Matanchen has served up a big lesson on making plans while cruising: It’s mostly an effort in futility and a waste of time. Those beach bars we we’re so looking forward to patronising? Oh yeah, they line the beach as promised, alongside THOUSANDS of tiny, swarming, itchy, biting no-seeum like bugs known in these parts as Jejenes. Scratch, itch, scratch, itch, ouch!
Backing up a touch, we left Isla Isabela yesterday morning and had a lovely short, eventful sail across to the mainland (see previous post for details). The bay here in Matanchen is a 180 degree contrast from our last hooking spot. It’s amazingly wide and shallow with a slooooowly sloping sandy bottom. We entered the bay proper with a mere 30 feet of water reading on the depth finder. Two miles further into the bay, yet still pretty far from shore, we still had 10 feet of water under us. Very unusual but we’ll take it. This flat, wide open sand bottom means we can drop the hook wherever the heck we want and the boat could drag hundreds of feet before we’d have an issue. A refreshing change from Isabela where 50 feet in the wrong direction would have resulted in a close encounter with hull crunching rock.

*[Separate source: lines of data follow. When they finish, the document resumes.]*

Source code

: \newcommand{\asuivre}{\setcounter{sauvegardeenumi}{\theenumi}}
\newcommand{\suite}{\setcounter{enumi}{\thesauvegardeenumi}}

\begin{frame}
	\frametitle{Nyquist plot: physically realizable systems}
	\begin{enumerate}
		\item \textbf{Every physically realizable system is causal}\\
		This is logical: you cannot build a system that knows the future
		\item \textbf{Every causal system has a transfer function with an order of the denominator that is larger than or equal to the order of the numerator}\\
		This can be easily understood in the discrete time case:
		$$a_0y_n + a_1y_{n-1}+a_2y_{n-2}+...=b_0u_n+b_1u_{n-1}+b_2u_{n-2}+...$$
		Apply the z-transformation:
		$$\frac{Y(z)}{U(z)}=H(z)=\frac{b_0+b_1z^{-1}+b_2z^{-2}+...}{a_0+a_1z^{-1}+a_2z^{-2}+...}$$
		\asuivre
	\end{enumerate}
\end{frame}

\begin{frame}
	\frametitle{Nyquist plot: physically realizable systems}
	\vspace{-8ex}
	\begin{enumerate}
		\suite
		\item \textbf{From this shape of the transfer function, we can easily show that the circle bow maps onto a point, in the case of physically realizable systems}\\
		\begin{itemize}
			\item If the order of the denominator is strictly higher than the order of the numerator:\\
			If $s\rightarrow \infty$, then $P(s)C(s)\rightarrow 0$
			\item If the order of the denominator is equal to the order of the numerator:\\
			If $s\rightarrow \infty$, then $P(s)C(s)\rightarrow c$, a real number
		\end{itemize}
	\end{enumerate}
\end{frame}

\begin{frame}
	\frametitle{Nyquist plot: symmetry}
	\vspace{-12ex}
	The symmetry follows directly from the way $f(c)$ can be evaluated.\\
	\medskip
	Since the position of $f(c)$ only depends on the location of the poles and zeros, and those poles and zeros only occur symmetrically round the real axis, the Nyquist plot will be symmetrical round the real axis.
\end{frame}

Arriving a couple hours before sundown we were excited to kayak ashore for the promised hammock and cerveza time. Paddling up to shore, we were happy to see a restauranteur walking down to the water to greet us newcomers and lead us to a table. We were less thrilled with the MILLIONS of Jejene bugs that accompanied him. To the amusement of our new friend we hopped out of our boats and both immediately performed an athletic jumpy slappy dance on the beach while diving in the dry bag for bug spray.
A New York minute after landing feet in the land o’ bug we were ready to turn tail and retreat to the boat, but our entrepreneurial greeter wasn’t letting patrons go so easily. He grabbed both kayaks and took off towards his kitchen where burning coconut husks we’re billowing smoke from a big tin bucket.
Being intrepid travellers, and very hungry, we decided to stick it out for the sake of fresh shrimp dinner. The burning coconut helped (some) and we ate fast. Cerveza and hammock time had to be forsaken to the BILLIONS of Jejenes wanting to feast on us, but the fresh shrimp his kitchen served up were worth the hundreds of bites we slathered with hydrocortizone back on board.
Not being the type to let TRILLIONS of blood sucking invisible bugs keep us down, the next morning we took bug spray showers and headed back to the beach. Destination: La Tovara, a fast panga tour through a mangrove swamp and jungle wilderness. A couple kilometers walk and two requests for directions in our broken spanish later we arrived at the dock and hopped into a panga for a fast, exciting ride through the mangroves.
No tour in mexico would be complete without a stop for lunch and this one didn’t disappoint. The panga dropped us at a lovely little spot overlooking a freshwater pool to lounge and watch the fish. We settled in, but couldn’t help but wonder about a loud hum coming from the back of the restaurant. Being hopelessly curious, I grabbed the camera and went to investigate. The reward for nosiness? A peek at mexican ingenuity. Mexico is a country with huge wealth discrepancies, and I always admire examples of people making the most of what they have. In the states this would be a building code crisis and shut down immediately. Here, it’s the only way the town gets freshwater.
We’re getting a bit itchy to move on, and more than a little itchy from the QUADRILLIONS of jejene’s here, so likely we will pull anchor and float down the way in a day or so. More posts when fun things happen!